Candle In My Window

Mary Jo Loebig, O.C.D.

One of my most favorite Christmas customs here at the monastery is that of placing a white candle in our chapel window facing the east. There is a quiet little house a mile down the road that seems to have the same custom. Each Christmas, near Eldridge Corners, I look for a candle in its window, hidden somewhat by the faithful pampas grass left over from autumn. Although I do not know the people, I think they must be special.

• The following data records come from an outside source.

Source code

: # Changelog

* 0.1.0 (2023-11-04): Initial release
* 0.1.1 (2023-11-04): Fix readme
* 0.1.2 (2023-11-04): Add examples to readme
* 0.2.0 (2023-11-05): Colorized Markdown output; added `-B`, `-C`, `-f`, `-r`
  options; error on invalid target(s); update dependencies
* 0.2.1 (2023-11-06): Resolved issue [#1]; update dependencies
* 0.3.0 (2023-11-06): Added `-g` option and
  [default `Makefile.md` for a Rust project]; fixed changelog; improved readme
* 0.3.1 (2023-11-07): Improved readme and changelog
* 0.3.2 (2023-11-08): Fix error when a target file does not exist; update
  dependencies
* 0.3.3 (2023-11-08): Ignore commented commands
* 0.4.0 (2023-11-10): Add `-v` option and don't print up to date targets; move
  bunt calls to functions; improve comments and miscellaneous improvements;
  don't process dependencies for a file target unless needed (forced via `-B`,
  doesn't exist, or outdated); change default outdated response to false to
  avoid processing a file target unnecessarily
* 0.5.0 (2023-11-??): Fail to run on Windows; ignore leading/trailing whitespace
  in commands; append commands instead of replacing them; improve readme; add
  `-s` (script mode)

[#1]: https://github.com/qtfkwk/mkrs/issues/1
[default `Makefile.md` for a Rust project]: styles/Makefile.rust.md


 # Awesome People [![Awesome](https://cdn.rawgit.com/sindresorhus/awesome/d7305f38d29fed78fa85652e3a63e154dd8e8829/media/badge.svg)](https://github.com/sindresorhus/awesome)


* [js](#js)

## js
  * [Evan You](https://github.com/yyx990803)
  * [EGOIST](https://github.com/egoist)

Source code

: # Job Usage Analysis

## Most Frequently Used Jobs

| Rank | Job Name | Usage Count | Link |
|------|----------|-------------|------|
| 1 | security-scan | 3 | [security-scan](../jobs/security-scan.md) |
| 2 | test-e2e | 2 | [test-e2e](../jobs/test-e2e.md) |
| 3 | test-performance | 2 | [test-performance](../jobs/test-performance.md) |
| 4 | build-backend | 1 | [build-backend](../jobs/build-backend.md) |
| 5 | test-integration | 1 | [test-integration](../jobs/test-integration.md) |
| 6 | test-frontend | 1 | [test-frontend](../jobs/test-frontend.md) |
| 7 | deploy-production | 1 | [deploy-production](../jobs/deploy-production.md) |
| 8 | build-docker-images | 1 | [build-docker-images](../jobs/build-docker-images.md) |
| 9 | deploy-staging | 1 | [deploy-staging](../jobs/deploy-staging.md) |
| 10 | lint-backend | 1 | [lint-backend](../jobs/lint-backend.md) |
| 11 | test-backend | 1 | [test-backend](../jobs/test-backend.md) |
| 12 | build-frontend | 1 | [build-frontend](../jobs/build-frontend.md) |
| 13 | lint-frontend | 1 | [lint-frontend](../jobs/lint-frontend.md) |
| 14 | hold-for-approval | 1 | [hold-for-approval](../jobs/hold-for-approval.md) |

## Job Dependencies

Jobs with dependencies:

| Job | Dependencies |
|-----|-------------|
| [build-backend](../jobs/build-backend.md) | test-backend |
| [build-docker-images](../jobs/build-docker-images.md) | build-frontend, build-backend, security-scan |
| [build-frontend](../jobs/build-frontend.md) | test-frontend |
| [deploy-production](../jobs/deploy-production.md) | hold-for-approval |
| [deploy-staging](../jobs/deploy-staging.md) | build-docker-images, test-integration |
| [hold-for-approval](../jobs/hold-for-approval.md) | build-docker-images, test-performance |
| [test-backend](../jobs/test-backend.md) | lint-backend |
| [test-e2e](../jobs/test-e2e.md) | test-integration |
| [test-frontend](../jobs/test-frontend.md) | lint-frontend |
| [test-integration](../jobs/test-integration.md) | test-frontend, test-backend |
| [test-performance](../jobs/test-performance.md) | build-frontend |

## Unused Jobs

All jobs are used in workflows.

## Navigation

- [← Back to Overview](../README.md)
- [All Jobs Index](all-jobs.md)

Placing a candle in the window is an age-old custom among many different peoples. The candle is a reminder that heaven is about to visit earth again. The candle also welcomes the stranger, especially the stranger who may be lost or in need. Helen M. Luke, in a chapter entitled “The Stranger Within,” speaks of “the strangers who knock on the doors of our souls.”1

Who are these strangers?

Who are these strangers? In order to find out, it is my feeling that we need to find a place where we can be alone and quiet, even during the busyness of the Christmas season. Maybe we should say, “especially during the Christmas season.” Jesuit Karl Rahner exhorts his readers to “have the courage to be alone.”2 He tells a friend that this is the way to find a Christmas heart. This kind of prayer entails being quiet and going deep down where we can light that candle. It means listening for the knock at the door and opening it, no matter who the stranger may be.
Among the peoples of old, the stranger who came to the door was treated as an honored guest. The stranger could be an angel, or maybe even God, the God one so ardently longs to see. It is not unusual for the stranger to bring a message or a gift from the Spirit. After all, as Helen Luke points out, the stranger brought a child to Sarah in her old age. Sarah laughed. Perhaps, she is still laughing.

The stranger within looks for acceptance and asks to be a part of our lives. The stranger wants to be at table with us. Often, this unusual visitor feels lost and unconnected. The one who knocks may be a mood, or feeling, that always seems to be around. The stranger could be that sorrow, or disappointment, never accepted. There is one thing we know for sure. Meeting the stranger changes us.

Christmas is the time for lighting candles. Any candle will do. Open the door to the one who knocks, and set another place at table. Receive the gift you may not have asked for, but which could make all the difference.

1Helen M. Luke, Kaleidoscope, (New York, NY: Parabola Books, 1992), p.196.
2Karl Rahner, The Great Church Year, (New York, NY: Crossroad Publishing Company, 1995), p.63.